Piattaforme, network e collettivi, laboratori, uffici e botteghe, sono solo alcuni dei termini suggeriti dagli studi di New Generations per definire il proprio modello organizzativo. C’è chi, dopo la pandemia, lavora da casa, collaborando con altri studi o gestendo il proprio team a distanza, e chi invece è ritornato al lavoro d’ufficio; c’è chi da sempre ha funzionato come un network, una rete di collaborazione tra colleghi che operano da diverse città, a volte realizzando progetti singolarmente ed altre costruendo il team più adatto a seconda delle necessità specifiche richieste dal progetto. C’è chi invece definisce il proprio spazio in altri modi: lo studio, per esempio, suggerisce un approccio teorico; l’atelier, uno artistico; il laboratorio, implica produzione e sperimentazione.

 

EEEStudio (Spagna)

Network fondato a Madrid da Enrique Espinosa nel 2016, EEEStudio è uno spazio di condivisione aperto ad architetti ed esperti di altre discipline, la cui agenda cresce attraverso una forte rete d’interessi comuni e progetti condivisi. A seconda della scala, EEEStudio genera collaborazioni flessibili che gli permettono di gestire progetti sempre realizzati in collaborazione, che spaziano da installazioni, interni, abitazioni private, e concorsi di architettura. Tra i principali lavori, la Young Old House, riadattamento di una casa degli anni 70’ situata nella località di montagna di Cercedilla, presso Madrid, con una commistione di caratteri rurali e urbani.

 

 

Guerilla Architects (Bulgaria – Germania)

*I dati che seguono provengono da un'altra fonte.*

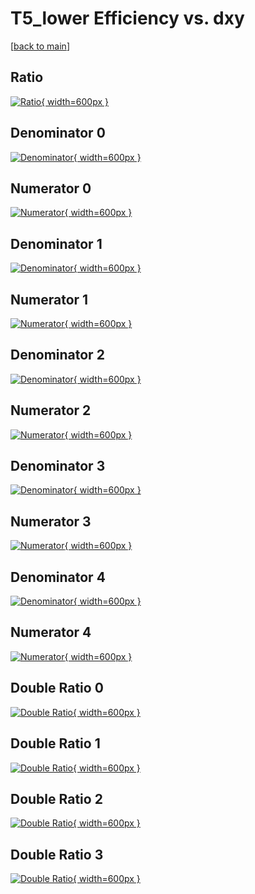 # T5_lower Efficiency vs. dxy

[[back to main](./)]



## Ratio

[![Ratio](../mtv/var/T5_lower_xtr_11_-1_eff_dxy.png){ width=600px }](../mtv/var/T5_lower_xtr_11_-1_eff_dxy.pdf)

## Denominator 0

[![Denominator](../mtv/den/T5_lower_xtr_11_-1_eff_dxy_den0.png){ width=600px }](../mtv/den/T5_lower_xtr_11_-1_eff_dxy_den0.pdf)

## Numerator 0

[![Numerator](../mtv/num/T5_lower_xtr_11_-1_eff_dxy_num0.png){ width=600px }](../mtv/num/T5_lower_xtr_11_-1_eff_dxy_num0.pdf)

## Denominator 1

[![Denominator](../mtv/den/T5_lower_xtr_11_-1_eff_dxy_den1.png){ width=600px }](../mtv/den/T5_lower_xtr_11_-1_eff_dxy_den1.pdf)

## Numerator 1

[![Numerator](../mtv/num/T5_lower_xtr_11_-1_eff_dxy_num1.png){ width=600px }](../mtv/num/T5_lower_xtr_11_-1_eff_dxy_num1.pdf)

## Denominator 2

[![Denominator](../mtv/den/T5_lower_xtr_11_-1_eff_dxy_den2.png){ width=600px }](../mtv/den/T5_lower_xtr_11_-1_eff_dxy_den2.pdf)

## Numerator 2

[![Numerator](../mtv/num/T5_lower_xtr_11_-1_eff_dxy_num2.png){ width=600px }](../mtv/num/T5_lower_xtr_11_-1_eff_dxy_num2.pdf)

## Denominator 3

[![Denominator](../mtv/den/T5_lower_xtr_11_-1_eff_dxy_den3.png){ width=600px }](../mtv/den/T5_lower_xtr_11_-1_eff_dxy_den3.pdf)

## Numerator 3

[![Numerator](../mtv/num/T5_lower_xtr_11_-1_eff_dxy_num3.png){ width=600px }](../mtv/num/T5_lower_xtr_11_-1_eff_dxy_num3.pdf)

## Denominator 4

[![Denominator](../mtv/den/T5_lower_xtr_11_-1_eff_dxy_den4.png){ width=600px }](../mtv/den/T5_lower_xtr_11_-1_eff_dxy_den4.pdf)

## Numerator 4

[![Numerator](../mtv/num/T5_lower_xtr_11_-1_eff_dxy_num4.png){ width=600px }](../mtv/num/T5_lower_xtr_11_-1_eff_dxy_num4.pdf)

## Double Ratio 0

[![Double Ratio](../mtv/ratio/T5_lower_xtr_11_-1_eff_dxy_ratio0.png){ width=600px }](../mtv/ratio/T5_lower_xtr_11_-1_eff_dxy_ratio0.pdf)

## Double Ratio 1

[![Double Ratio](../mtv/ratio/T5_lower_xtr_11_-1_eff_dxy_ratio1.png){ width=600px }](../mtv/ratio/T5_lower_xtr_11_-1_eff_dxy_ratio1.pdf)

## Double Ratio 2

[![Double Ratio](../mtv/ratio/T5_lower_xtr_11_-1_eff_dxy_ratio2.png){ width=600px }](../mtv/ratio/T5_lower_xtr_11_-1_eff_dxy_ratio2.pdf)

## Double Ratio 3

[![Double Ratio](../mtv/ratio/T5_lower_xtr_11_-1_eff_dxy_ratio3.png){ width=600px }](../mtv/ratio/T5_lower_xtr_11_-1_eff_dxy_ratio3.pdf)

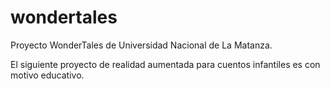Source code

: wondertales
===========
Proyecto WonderTales de Universidad Nacional de La Matanza.

El siguiente proyecto de realidad aumentada para cuentos infantiles es con motivo educativo.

Con sede tra Sofia, Berlino e Kiel, Guerilla Architects è un collettivo internazionale di architetti e focalizza il proprio lavoro sulle risorse dimenticate e inutilizzate: scarti di città che tornano a essere utili, nei loro progetti che spaziano dal campo dell’arte e installazioni pubbliche, con particolare attenzione per il sociale. Collaborazione dal basso e coinvolgimento delle comunità locali diventano elementi chiave per ridare significato a oggetti dimenticati e spazi abbandonati. Tra i principali lavori, il Caravan office, roulotte adattata a spazio di lavoro multifunzionale, un vero e proprio ufficio in movimento utilizzato dallo stesso collettivo.

 

 

LiquenLAV (Spagna)

LiquenLAV è uno studio-bottega nell’ambito del design. Fondato nel 2009 dall’architetto Valentin Sanz, si trova a Soria, cittadina spagnola di quasi 40.ooo abitanti. Lo spazio, un’ex fabbrica di tabacco riadattata dallo stesso Sainz, è diventato in breve tempo luogo di produzione, laboratorio di sperimentazione e showroom per la vendita degli oggetti ivi realizzati.

 

 

Norell/Rodhe (Svezia)

Lo studio Norell/Rodhe è stato fondato nel 2012 da Daniel Norell e Einar Rodhe, con sede a Stoccolma. I due partner si dividono tra insegnamento e pratica professionale. Lo studio è cresciuto organicamente come uno spazio di riflessione che intende l’architettura come pratica culturale e teorica, dove ogni progetto diventa strumento per indagare e svelare i rapporti tra la città e i suoi abitanti. Tra le opere principali, l’adattamento di un vecchio edificio della Marina in una nuova sede del Royal Institute of Art di Stoccolma, secondo un nuovo modello pedagogico che intende ridurre le distanze tra docenti e studenti.